Generation One
- Vicious, bloodthirsty and lack of morals best described them.
Almost everyone in his tribe found him weird.
While the men hunted meaty animals, picked out flavoring plants, and clobbered convenient makers of food, he was all alone with the little dots which they often spat out of their fruits and vegetables, burying them into the soil like they were dead bodies which did not deserve to bring stink to their air...but those little dots did not stink, though, so they simply laughed at him for putting his attention into such insignificant things.
What could come from such little things, anyway? They needed food, and they needed it soon, and whatever he was doing was just a waste of time.
He would die before something good happened to those things.
His fellow hunters managed to convince him that way...but not exactly in the way his fellows thought.
He still went to hunt and pick, but he never killed the different yet convenient wanderers.
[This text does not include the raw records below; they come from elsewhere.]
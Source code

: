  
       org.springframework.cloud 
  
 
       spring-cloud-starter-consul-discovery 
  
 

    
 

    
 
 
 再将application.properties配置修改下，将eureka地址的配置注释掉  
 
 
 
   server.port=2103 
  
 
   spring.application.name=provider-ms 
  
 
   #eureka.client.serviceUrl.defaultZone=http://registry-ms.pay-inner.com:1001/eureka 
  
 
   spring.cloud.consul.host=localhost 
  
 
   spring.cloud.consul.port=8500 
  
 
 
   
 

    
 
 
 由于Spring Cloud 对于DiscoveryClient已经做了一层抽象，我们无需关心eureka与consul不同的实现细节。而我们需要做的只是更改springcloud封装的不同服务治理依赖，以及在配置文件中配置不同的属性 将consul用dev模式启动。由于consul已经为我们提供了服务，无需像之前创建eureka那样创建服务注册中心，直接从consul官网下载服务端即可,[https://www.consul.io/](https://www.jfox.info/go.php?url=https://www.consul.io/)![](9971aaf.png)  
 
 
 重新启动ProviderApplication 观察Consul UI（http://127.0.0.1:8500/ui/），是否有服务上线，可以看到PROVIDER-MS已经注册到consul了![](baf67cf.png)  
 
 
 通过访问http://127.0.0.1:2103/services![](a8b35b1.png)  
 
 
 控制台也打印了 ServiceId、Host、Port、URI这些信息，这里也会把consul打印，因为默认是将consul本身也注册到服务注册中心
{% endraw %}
While his fellow men were sitting around a fire and feasting on their cooked finds beside dead bodies, he drew away with his share of the cooked food as soon as he could, returning to his mate and their children, who had been looking after the little dots they had buried into the soil.
And sure, there was pain in not eating the delicious warmth of the cooked food which took a lot of blood, sweat, and tears to find and prepare, but his mate and their children had to have better food for better growth, and they were very insistent about having their meaty and therefore superior food, so much that they tried to bite his arms and legs to get what they wanted.
At the very least, he still found a lot more opportunities to gather more of those little dots from the fruits and vegetables. They were often not to his taste, though, especially in terms of the usually greens and purples and such dark sprouts, but as the days passed with him eating more of those, he realized that he felt better than his tribemates were usually feeling. It was like the world seemed brighter and clearer that way, see.
Yes, that was another thing to add to his curiosity about plants. At the start of it all, he had been wondering if they grew like their children, swelling up within the inside of a female. He and his mate tried to test that once, but that ended with his mate screeching and smacking away at him when they tried to stuff soil along into her birthholder to make sure that the dots held.
So yes, burying those little dots into the soil was an off-chance testing. It was strange, certainly, having to bury them like they were dead, but they weren't stinky, so it didn't become much of a worry.
More worrying, though, were the cackles of the hunters, the scrapings of other creatures, and the ravages of the rain and other such forces.
Still, the strange family of dotters waited and waited and waited, living their usual hunting and picking and waiting.
And when the father found little stems with little leaves coming out of the soil where he remembered burying those little dots, he joyfully whooped with the rest of his family.
They were still laughed at by the rest of the tribe, though.
Even if fruits and vegetables grew from their little dots, they still grew slowly. Therefore, growing them would still be a waste of time.
But the family of dotters, insistent on developing their discoveries and tired of their tribemates' mockery, chose to be left behind as the next migration began.
The family left behind never heard from that tribe ever again after that.